» **WORK TO COMPLETE**:
Collect every line in the records below that contains the word "program".

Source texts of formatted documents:
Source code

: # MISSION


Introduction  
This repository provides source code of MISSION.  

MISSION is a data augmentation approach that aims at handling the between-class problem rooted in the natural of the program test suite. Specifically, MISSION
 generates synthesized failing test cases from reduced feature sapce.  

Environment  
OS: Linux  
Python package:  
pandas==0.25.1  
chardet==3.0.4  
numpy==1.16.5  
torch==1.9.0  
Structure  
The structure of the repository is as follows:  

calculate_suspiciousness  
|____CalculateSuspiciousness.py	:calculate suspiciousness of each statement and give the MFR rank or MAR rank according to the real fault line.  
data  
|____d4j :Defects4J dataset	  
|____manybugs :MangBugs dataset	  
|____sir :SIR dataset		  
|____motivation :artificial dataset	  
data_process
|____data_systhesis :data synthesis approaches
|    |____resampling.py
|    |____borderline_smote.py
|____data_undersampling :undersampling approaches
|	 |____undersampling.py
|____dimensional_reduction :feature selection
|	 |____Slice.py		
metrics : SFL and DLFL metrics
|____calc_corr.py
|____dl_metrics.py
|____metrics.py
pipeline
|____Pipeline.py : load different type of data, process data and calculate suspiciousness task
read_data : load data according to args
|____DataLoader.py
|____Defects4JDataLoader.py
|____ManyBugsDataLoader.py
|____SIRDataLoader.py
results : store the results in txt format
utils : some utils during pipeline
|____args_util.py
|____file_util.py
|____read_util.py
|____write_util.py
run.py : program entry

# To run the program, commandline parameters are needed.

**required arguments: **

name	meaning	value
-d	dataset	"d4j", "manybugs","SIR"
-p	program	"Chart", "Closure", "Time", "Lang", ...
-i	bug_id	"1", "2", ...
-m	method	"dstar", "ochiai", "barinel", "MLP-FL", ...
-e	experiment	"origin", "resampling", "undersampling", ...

» **OUTPUT FOR THIS EXERCISE**:
MISSION is a data augmentation approach that aims at handling the between-class problem rooted in the natural of the program test suite. Specifically, MISSION
run.py : program entry
# To run the program, commandline parameters are needed.
-p	program	"Chart", "Closure", "Time", "Lang", ...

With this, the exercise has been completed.